# [AIM OF THE TASK]
Return only the lines from the start of the records through the line that contains "revenue and volume.", inclusive; leave out all pictures.

# [EXCERPTED RECORDS]
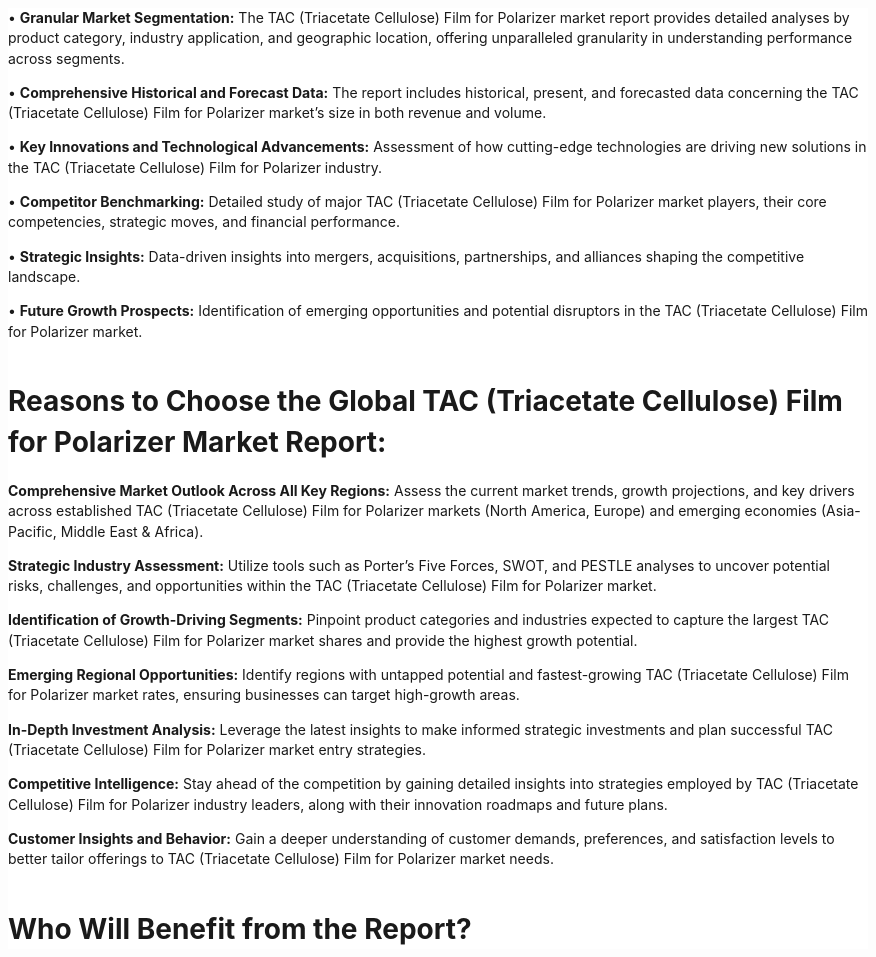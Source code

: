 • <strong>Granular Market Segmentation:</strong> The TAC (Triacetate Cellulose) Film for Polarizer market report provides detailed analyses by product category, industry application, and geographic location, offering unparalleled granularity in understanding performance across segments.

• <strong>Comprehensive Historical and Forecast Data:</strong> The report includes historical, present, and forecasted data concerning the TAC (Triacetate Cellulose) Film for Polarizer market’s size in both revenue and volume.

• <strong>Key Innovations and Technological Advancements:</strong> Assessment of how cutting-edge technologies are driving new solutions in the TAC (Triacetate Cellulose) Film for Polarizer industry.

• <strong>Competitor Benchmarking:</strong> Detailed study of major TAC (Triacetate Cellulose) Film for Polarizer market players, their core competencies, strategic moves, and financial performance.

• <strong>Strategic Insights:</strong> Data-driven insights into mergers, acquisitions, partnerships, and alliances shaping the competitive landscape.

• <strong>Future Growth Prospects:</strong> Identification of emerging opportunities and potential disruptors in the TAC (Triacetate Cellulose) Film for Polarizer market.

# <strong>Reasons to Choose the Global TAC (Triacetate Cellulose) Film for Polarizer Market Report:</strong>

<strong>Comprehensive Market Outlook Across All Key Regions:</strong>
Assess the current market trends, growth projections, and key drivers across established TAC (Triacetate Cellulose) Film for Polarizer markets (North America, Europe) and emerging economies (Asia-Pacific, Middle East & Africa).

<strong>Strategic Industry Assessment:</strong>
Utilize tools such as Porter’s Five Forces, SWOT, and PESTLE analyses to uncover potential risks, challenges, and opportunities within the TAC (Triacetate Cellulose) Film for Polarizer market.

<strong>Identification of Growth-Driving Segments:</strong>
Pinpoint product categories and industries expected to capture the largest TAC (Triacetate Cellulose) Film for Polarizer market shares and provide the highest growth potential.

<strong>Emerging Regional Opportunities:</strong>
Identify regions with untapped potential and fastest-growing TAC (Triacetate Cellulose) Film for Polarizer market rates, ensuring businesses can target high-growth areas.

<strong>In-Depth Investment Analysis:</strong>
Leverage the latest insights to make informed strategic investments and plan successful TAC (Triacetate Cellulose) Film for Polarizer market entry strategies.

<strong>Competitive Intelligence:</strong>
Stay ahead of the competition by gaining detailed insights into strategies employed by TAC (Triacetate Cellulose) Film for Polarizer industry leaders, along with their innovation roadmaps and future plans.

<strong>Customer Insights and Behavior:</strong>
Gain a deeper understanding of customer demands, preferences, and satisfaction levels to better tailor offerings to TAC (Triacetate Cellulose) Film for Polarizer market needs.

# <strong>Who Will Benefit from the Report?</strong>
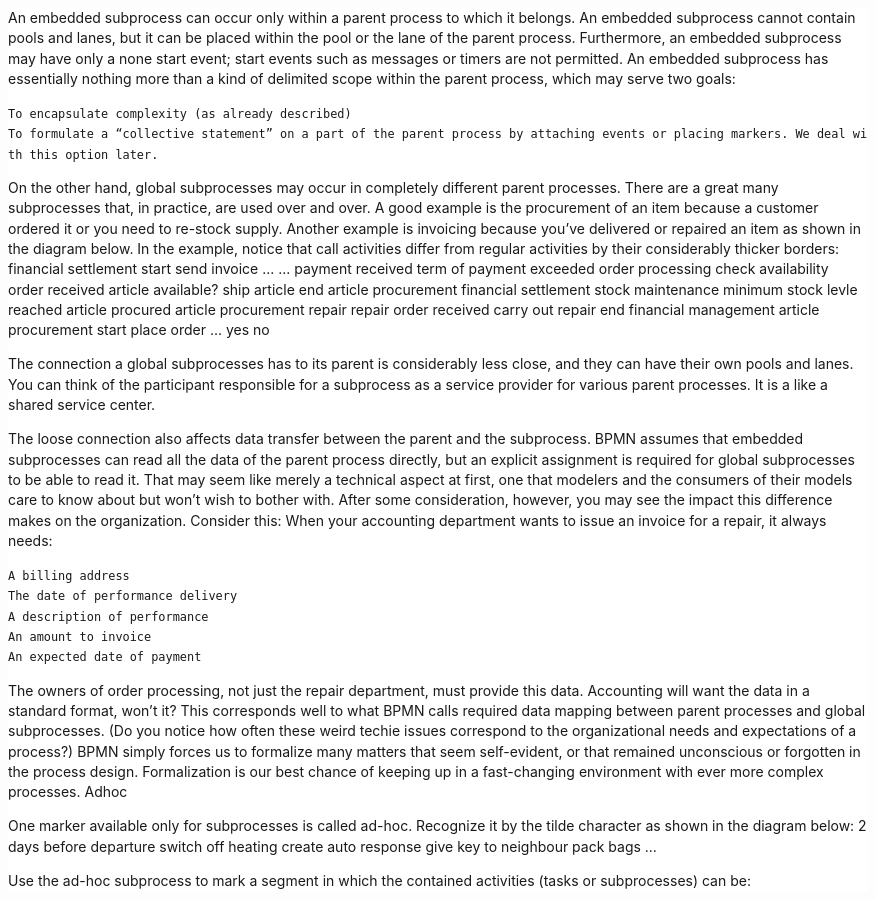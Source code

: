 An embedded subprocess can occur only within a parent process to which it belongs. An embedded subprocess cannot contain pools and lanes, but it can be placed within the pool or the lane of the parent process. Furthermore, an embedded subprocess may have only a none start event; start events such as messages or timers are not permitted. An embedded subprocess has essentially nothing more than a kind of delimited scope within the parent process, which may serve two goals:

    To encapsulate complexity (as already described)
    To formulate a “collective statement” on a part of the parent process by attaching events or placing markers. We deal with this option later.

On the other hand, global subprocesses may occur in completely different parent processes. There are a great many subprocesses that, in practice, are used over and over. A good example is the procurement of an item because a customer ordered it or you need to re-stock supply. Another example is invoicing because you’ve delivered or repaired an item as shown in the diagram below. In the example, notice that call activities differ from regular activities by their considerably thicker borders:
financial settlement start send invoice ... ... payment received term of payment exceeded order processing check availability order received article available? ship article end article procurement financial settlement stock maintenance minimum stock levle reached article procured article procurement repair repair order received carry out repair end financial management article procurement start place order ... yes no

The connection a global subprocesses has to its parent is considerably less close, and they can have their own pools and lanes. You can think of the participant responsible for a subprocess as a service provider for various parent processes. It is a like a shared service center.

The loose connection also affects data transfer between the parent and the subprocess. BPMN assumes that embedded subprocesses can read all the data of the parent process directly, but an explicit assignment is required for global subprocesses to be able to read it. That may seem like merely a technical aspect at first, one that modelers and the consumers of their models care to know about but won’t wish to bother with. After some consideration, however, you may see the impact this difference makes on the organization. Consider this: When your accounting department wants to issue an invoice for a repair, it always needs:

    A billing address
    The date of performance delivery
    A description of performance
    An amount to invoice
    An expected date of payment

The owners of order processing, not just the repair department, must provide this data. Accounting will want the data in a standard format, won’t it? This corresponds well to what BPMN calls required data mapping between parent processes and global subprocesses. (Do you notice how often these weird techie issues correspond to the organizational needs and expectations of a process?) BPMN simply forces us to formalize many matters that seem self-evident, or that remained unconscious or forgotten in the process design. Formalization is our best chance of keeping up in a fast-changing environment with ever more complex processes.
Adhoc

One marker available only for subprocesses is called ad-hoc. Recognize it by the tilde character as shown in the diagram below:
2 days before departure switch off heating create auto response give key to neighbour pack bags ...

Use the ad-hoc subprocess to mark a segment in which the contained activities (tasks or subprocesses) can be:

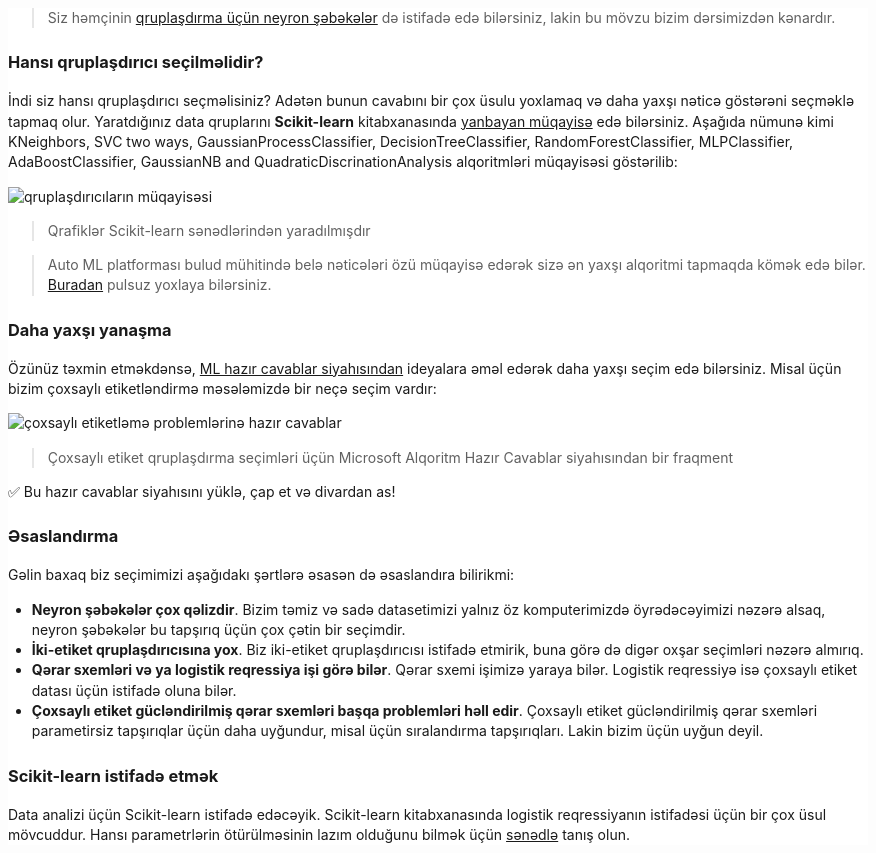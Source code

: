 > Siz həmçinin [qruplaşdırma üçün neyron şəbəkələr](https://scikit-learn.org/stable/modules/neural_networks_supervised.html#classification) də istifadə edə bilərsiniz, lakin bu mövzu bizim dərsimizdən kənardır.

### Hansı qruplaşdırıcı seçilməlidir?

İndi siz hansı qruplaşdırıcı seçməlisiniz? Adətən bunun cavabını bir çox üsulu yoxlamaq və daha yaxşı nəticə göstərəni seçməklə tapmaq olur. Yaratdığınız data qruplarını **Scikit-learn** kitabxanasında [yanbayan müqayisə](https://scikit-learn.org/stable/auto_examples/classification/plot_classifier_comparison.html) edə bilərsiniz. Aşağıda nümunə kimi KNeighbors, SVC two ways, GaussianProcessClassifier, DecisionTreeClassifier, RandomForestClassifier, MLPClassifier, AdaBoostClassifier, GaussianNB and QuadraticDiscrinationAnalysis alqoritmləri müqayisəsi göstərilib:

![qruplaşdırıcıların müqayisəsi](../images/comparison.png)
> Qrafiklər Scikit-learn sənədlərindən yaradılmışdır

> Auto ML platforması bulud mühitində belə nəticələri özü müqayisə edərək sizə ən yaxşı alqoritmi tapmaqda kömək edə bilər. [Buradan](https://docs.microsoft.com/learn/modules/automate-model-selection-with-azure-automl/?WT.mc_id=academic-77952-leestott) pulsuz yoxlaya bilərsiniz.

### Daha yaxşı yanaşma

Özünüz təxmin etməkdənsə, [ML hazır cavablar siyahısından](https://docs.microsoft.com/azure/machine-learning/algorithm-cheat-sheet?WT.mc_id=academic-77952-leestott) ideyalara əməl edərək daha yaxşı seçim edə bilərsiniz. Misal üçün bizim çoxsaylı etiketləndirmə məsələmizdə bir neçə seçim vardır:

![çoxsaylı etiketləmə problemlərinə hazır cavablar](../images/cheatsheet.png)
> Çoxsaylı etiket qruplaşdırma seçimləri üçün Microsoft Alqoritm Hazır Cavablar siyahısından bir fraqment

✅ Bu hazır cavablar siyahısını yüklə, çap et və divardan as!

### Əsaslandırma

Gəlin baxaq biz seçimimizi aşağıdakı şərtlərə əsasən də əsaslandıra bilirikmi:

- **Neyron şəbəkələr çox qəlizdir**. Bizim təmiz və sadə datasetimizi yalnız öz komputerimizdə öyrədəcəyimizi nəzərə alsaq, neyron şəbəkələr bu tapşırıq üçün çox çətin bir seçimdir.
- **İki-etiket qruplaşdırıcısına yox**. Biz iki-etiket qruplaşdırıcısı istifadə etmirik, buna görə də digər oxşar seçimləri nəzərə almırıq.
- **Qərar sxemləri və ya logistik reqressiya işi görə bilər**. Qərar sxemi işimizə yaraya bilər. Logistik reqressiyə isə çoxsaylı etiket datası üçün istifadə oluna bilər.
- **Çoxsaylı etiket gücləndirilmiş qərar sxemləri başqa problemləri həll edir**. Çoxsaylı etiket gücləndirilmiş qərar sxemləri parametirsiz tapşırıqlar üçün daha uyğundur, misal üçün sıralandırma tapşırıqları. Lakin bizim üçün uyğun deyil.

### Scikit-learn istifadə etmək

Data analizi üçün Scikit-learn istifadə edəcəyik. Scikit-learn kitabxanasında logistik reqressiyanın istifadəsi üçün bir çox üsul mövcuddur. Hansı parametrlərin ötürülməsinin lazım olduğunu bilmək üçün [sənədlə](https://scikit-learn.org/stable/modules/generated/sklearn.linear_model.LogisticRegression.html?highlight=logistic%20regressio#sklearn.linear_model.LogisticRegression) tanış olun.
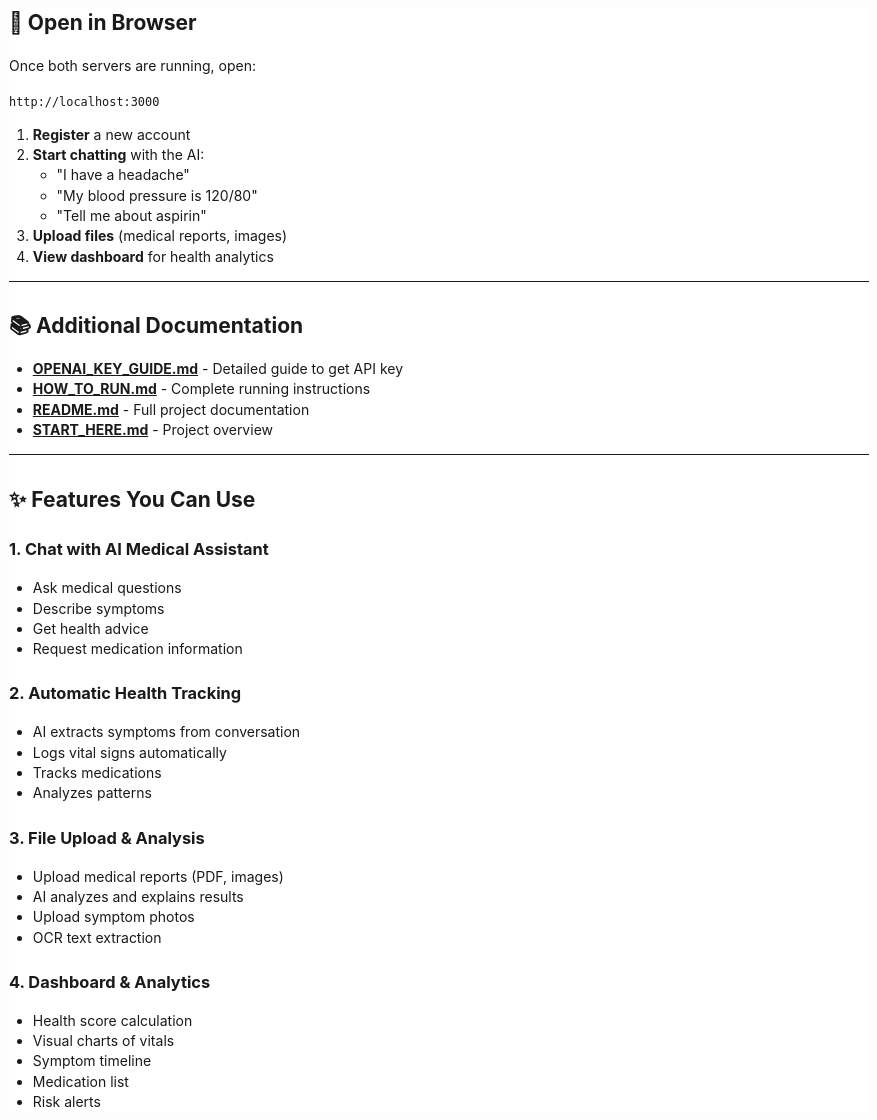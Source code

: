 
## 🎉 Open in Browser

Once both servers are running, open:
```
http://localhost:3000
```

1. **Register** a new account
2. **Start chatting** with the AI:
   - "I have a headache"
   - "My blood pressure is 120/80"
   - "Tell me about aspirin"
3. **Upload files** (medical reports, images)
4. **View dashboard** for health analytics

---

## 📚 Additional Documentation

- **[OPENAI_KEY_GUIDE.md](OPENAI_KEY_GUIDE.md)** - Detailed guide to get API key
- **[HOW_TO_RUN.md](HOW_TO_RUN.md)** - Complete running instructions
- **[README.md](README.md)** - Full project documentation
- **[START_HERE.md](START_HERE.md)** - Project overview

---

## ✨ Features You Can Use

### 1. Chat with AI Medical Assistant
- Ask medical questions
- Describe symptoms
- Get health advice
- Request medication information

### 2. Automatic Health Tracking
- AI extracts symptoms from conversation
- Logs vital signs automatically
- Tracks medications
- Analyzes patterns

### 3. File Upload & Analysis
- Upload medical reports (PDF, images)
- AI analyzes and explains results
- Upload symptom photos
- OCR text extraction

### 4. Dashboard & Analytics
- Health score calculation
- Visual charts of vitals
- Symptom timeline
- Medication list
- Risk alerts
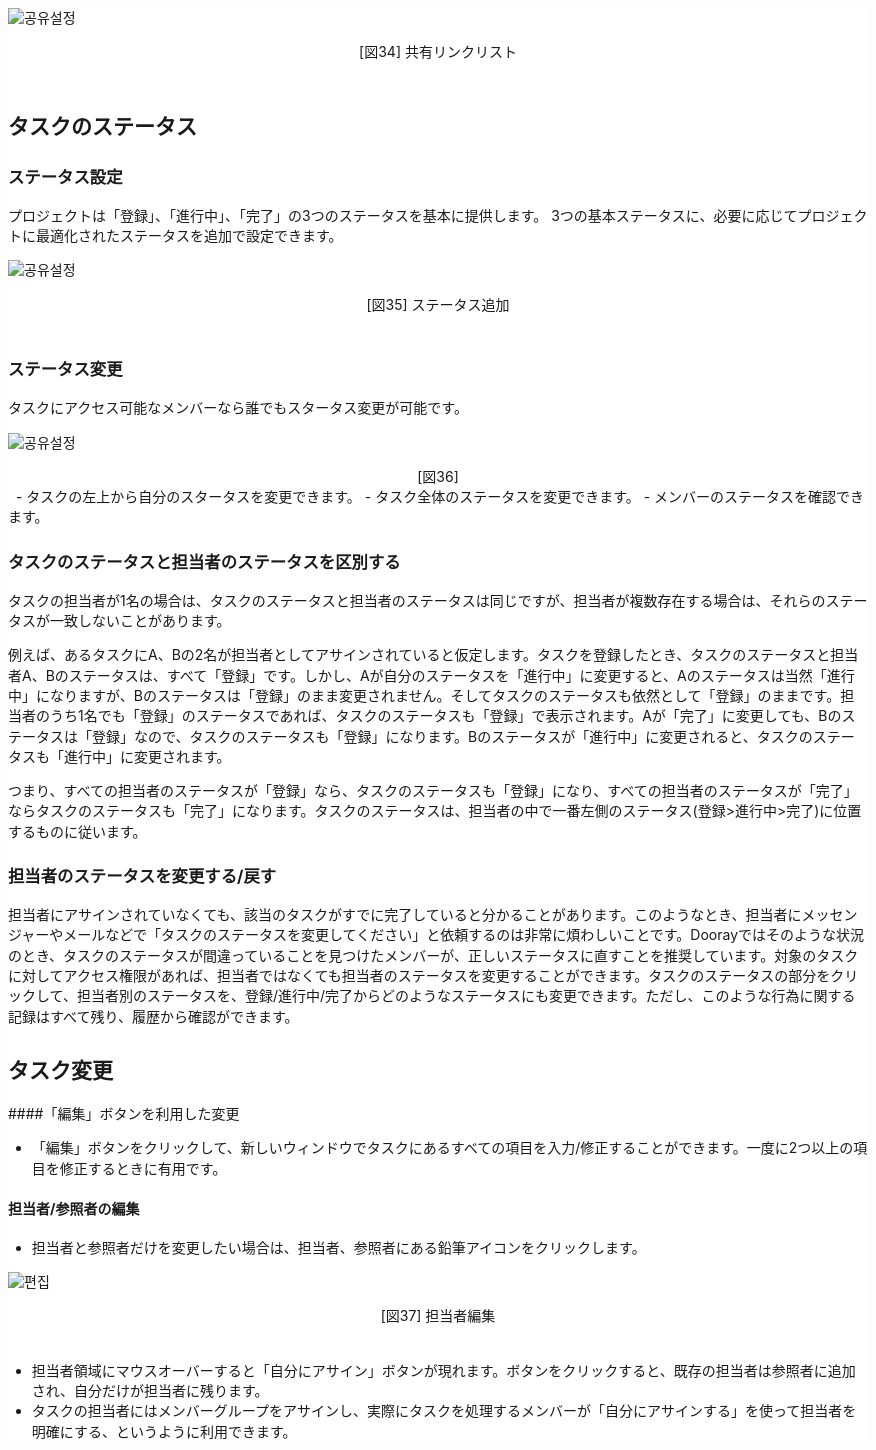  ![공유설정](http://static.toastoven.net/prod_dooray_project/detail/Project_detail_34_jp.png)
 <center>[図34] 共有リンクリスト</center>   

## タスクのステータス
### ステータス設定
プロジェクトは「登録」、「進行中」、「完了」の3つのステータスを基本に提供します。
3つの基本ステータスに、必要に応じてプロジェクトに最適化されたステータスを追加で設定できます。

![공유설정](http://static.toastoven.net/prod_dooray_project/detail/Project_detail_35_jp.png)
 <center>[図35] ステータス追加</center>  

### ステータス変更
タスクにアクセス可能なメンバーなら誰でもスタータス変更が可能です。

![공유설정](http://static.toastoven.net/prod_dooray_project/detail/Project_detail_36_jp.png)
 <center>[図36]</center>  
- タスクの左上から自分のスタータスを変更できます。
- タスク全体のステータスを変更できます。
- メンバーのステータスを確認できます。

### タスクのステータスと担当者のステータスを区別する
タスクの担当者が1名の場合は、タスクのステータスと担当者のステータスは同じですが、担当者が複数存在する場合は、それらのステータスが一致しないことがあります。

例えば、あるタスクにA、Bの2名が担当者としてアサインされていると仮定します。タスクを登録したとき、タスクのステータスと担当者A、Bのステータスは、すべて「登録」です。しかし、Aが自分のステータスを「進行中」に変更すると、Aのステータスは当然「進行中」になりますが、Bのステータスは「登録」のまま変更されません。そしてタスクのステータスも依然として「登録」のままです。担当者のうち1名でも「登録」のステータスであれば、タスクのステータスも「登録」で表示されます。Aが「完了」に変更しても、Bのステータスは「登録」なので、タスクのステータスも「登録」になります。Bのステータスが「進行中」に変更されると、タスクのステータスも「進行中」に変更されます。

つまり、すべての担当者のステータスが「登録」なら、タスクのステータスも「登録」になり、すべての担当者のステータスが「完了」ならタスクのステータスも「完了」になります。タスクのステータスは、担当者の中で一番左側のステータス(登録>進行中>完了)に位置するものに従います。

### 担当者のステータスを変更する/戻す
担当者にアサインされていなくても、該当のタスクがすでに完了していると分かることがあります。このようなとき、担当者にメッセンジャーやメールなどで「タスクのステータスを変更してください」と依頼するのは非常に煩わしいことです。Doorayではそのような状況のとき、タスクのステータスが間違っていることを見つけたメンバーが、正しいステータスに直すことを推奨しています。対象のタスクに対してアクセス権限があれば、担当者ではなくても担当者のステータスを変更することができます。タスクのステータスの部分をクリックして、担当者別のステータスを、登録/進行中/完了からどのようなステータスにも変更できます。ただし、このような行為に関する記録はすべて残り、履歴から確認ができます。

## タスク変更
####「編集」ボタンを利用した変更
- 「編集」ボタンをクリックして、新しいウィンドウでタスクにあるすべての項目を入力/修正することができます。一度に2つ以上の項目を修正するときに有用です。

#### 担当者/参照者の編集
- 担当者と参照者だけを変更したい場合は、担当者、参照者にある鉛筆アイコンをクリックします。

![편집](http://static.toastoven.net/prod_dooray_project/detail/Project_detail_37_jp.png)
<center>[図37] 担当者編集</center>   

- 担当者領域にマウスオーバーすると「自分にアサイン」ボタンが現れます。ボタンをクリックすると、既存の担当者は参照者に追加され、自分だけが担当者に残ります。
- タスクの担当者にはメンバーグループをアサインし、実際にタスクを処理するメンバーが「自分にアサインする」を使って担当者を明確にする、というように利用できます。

# [REPLY TO THE TASK]
Source code

: • <strong>Granular Market Segmentation:</strong> The TAC (Triacetate Cellulose) Film for Polarizer market report provides detailed analyses by product category, industry application, and geographic location, offering unparalleled granularity in understanding performance across segments.

• <strong>Comprehensive Historical and Forecast Data:</strong> The report includes historical, present, and forecasted data concerning the TAC (Triacetate Cellulose) Film for Polarizer market’s size in both revenue and volume.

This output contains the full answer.